▸ **TASK ITEM**
Could you extract every entry below and reproduce it exactly?

┄┄┄┄┄┄

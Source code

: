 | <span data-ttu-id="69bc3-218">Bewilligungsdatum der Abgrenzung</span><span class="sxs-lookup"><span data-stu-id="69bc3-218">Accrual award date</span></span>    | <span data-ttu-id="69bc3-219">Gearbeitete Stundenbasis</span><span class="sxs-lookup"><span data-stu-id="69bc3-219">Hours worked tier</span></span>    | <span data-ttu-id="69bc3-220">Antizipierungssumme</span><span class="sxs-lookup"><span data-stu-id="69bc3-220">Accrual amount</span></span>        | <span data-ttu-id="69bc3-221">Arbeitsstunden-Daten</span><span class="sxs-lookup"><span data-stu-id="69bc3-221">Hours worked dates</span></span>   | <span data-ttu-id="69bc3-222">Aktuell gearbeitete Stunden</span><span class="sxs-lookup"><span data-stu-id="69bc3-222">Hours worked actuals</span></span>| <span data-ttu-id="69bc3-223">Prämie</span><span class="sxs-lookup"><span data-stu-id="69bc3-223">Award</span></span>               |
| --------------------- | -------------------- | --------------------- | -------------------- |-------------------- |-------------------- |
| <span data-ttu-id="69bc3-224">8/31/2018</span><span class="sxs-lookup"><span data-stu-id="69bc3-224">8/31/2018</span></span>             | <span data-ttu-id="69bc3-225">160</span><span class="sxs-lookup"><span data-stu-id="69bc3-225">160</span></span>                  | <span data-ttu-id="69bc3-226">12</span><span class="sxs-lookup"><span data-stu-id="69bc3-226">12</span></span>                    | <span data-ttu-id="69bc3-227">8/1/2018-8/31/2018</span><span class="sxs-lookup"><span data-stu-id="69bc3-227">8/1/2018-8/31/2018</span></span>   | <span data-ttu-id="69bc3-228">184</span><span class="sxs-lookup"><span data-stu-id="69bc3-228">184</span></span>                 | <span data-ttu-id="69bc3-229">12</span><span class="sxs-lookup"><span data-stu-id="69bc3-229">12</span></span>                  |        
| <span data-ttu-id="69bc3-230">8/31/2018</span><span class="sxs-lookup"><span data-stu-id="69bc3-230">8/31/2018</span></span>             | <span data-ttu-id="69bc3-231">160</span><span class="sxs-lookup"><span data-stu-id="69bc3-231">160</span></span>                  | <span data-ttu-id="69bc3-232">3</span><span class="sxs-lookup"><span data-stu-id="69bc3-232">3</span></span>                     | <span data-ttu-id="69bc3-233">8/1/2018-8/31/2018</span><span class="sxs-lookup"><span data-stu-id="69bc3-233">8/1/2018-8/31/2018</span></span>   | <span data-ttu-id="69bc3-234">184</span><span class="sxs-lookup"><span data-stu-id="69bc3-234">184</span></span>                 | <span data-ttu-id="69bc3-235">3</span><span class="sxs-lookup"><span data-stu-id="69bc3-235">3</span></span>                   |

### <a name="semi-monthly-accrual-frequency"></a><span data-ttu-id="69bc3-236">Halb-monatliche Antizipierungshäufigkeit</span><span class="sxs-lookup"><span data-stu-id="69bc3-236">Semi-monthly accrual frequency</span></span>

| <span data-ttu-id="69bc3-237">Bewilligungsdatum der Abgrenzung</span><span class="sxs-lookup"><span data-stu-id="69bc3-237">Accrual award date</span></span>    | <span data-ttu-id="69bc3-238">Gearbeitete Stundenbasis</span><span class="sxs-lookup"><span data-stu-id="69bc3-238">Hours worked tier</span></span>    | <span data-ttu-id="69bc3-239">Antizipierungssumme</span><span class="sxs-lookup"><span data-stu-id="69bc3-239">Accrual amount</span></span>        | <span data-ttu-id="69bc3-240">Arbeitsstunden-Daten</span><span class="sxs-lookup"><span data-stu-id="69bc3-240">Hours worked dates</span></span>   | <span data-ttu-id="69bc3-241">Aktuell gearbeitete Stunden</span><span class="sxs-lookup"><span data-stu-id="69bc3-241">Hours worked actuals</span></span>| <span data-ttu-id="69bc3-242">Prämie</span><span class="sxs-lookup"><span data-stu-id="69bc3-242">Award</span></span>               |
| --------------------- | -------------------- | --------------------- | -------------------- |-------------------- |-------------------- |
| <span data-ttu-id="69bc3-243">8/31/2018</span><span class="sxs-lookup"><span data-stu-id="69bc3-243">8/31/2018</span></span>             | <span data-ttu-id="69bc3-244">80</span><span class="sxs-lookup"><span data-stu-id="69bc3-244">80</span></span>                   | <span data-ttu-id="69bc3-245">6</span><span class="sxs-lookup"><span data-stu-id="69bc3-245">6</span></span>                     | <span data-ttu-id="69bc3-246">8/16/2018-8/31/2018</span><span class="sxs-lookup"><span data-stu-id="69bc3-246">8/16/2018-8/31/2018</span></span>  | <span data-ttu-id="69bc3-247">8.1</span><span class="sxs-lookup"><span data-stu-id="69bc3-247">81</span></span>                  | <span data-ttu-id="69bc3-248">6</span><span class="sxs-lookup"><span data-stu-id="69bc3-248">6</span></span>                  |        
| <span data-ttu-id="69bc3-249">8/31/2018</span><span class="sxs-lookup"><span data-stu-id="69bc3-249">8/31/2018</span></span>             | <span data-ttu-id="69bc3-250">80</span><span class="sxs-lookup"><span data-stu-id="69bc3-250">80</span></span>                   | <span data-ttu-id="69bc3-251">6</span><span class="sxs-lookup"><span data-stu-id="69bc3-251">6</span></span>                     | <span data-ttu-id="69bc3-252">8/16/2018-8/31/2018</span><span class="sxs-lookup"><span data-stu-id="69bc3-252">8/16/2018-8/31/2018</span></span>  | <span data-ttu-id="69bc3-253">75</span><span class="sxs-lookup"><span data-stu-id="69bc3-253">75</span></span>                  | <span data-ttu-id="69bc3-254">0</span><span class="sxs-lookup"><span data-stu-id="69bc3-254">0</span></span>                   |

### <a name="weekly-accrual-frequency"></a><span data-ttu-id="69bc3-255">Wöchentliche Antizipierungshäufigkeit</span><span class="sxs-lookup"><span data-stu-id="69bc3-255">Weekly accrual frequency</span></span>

┄┄┄┄┄┄

▸ **EXERCISE RESPONSE**
Source code

: | <span data-ttu-id="69bc3-218">Bewilligungsdatum der Abgrenzung</span><span class="sxs-lookup"><span data-stu-id="69bc3-218">Accrual award date</span></span>    | <span data-ttu-id="69bc3-219">Gearbeitete Stundenbasis</span><span class="sxs-lookup"><span data-stu-id="69bc3-219">Hours worked tier</span></span>    | <span data-ttu-id="69bc3-220">Antizipierungssumme</span><span class="sxs-lookup"><span data-stu-id="69bc3-220">Accrual amount</span></span>        | <span data-ttu-id="69bc3-221">Arbeitsstunden-Daten</span><span class="sxs-lookup"><span data-stu-id="69bc3-221">Hours worked dates</span></span>   | <span data-ttu-id="69bc3-222">Aktuell gearbeitete Stunden</span><span class="sxs-lookup"><span data-stu-id="69bc3-222">Hours worked actuals</span></span>| <span data-ttu-id="69bc3-223">Prämie</span><span class="sxs-lookup"><span data-stu-id="69bc3-223">Award</span></span>               |
| --------------------- | -------------------- | --------------------- | -------------------- |-------------------- |-------------------- |
| <span data-ttu-id="69bc3-224">8/31/2018</span><span class="sxs-lookup"><span data-stu-id="69bc3-224">8/31/2018</span></span>             | <span data-ttu-id="69bc3-225">160</span><span class="sxs-lookup"><span data-stu-id="69bc3-225">160</span></span>                  | <span data-ttu-id="69bc3-226">12</span><span class="sxs-lookup"><span data-stu-id="69bc3-226">12</span></span>                    | <span data-ttu-id="69bc3-227">8/1/2018-8/31/2018</span><span class="sxs-lookup"><span data-stu-id="69bc3-227">8/1/2018-8/31/2018</span></span>   | <span data-ttu-id="69bc3-228">184</span><span class="sxs-lookup"><span data-stu-id="69bc3-228">184</span></span>                 | <span data-ttu-id="69bc3-229">12</span><span class="sxs-lookup"><span data-stu-id="69bc3-229">12</span></span>                  |        
| <span data-ttu-id="69bc3-230">8/31/2018</span><span class="sxs-lookup"><span data-stu-id="69bc3-230">8/31/2018</span></span>             | <span data-ttu-id="69bc3-231">160</span><span class="sxs-lookup"><span data-stu-id="69bc3-231">160</span></span>                  | <span data-ttu-id="69bc3-232">3</span><span class="sxs-lookup"><span data-stu-id="69bc3-232">3</span></span>                     | <span data-ttu-id="69bc3-233">8/1/2018-8/31/2018</span><span class="sxs-lookup"><span data-stu-id="69bc3-233">8/1/2018-8/31/2018</span></span>   | <span data-ttu-id="69bc3-234">184</span><span class="sxs-lookup"><span data-stu-id="69bc3-234">184</span></span>                 | <span data-ttu-id="69bc3-235">3</span><span class="sxs-lookup"><span data-stu-id="69bc3-235">3</span></span>                   |

### <a name="semi-monthly-accrual-frequency"></a><span data-ttu-id="69bc3-236">Halb-monatliche Antizipierungshäufigkeit</span><span class="sxs-lookup"><span data-stu-id="69bc3-236">Semi-monthly accrual frequency</span></span>

| <span data-ttu-id="69bc3-237">Bewilligungsdatum der Abgrenzung</span><span class="sxs-lookup"><span data-stu-id="69bc3-237">Accrual award date</span></span>    | <span data-ttu-id="69bc3-238">Gearbeitete Stundenbasis</span><span class="sxs-lookup"><span data-stu-id="69bc3-238">Hours worked tier</span></span>    | <span data-ttu-id="69bc3-239">Antizipierungssumme</span><span class="sxs-lookup"><span data-stu-id="69bc3-239">Accrual amount</span></span>        | <span data-ttu-id="69bc3-240">Arbeitsstunden-Daten</span><span class="sxs-lookup"><span data-stu-id="69bc3-240">Hours worked dates</span></span>   | <span data-ttu-id="69bc3-241">Aktuell gearbeitete Stunden</span><span class="sxs-lookup"><span data-stu-id="69bc3-241">Hours worked actuals</span></span>| <span data-ttu-id="69bc3-242">Prämie</span><span class="sxs-lookup"><span data-stu-id="69bc3-242">Award</span></span>               |
| --------------------- | -------------------- | --------------------- | -------------------- |-------------------- |-------------------- |
| <span data-ttu-id="69bc3-243">8/31/2018</span><span class="sxs-lookup"><span data-stu-id="69bc3-243">8/31/2018</span></span>             | <span data-ttu-id="69bc3-244">80</span><span class="sxs-lookup"><span data-stu-id="69bc3-244">80</span></span>                   | <span data-ttu-id="69bc3-245">6</span><span class="sxs-lookup"><span data-stu-id="69bc3-245">6</span></span>                     | <span data-ttu-id="69bc3-246">8/16/2018-8/31/2018</span><span class="sxs-lookup"><span data-stu-id="69bc3-246">8/16/2018-8/31/2018</span></span>  | <span data-ttu-id="69bc3-247">8.1</span><span class="sxs-lookup"><span data-stu-id="69bc3-247">81</span></span>                  | <span data-ttu-id="69bc3-248">6</span><span class="sxs-lookup"><span data-stu-id="69bc3-248">6</span></span>                  |        
| <span data-ttu-id="69bc3-249">8/31/2018</span><span class="sxs-lookup"><span data-stu-id="69bc3-249">8/31/2018</span></span>             | <span data-ttu-id="69bc3-250">80</span><span class="sxs-lookup"><span data-stu-id="69bc3-250">80</span></span>                   | <span data-ttu-id="69bc3-251">6</span><span class="sxs-lookup"><span data-stu-id="69bc3-251">6</span></span>                     | <span data-ttu-id="69bc3-252">8/16/2018-8/31/2018</span><span class="sxs-lookup"><span data-stu-id="69bc3-252">8/16/2018-8/31/2018</span></span>  | <span data-ttu-id="69bc3-253">75</span><span class="sxs-lookup"><span data-stu-id="69bc3-253">75</span></span>                  | <span data-ttu-id="69bc3-254">0</span><span class="sxs-lookup"><span data-stu-id="69bc3-254">0</span></span>                   |

### <a name="weekly-accrual-frequency"></a><span data-ttu-id="69bc3-255">Wöchentliche Antizipierungshäufigkeit</span><span class="sxs-lookup"><span data-stu-id="69bc3-255">Weekly accrual frequency</span></span>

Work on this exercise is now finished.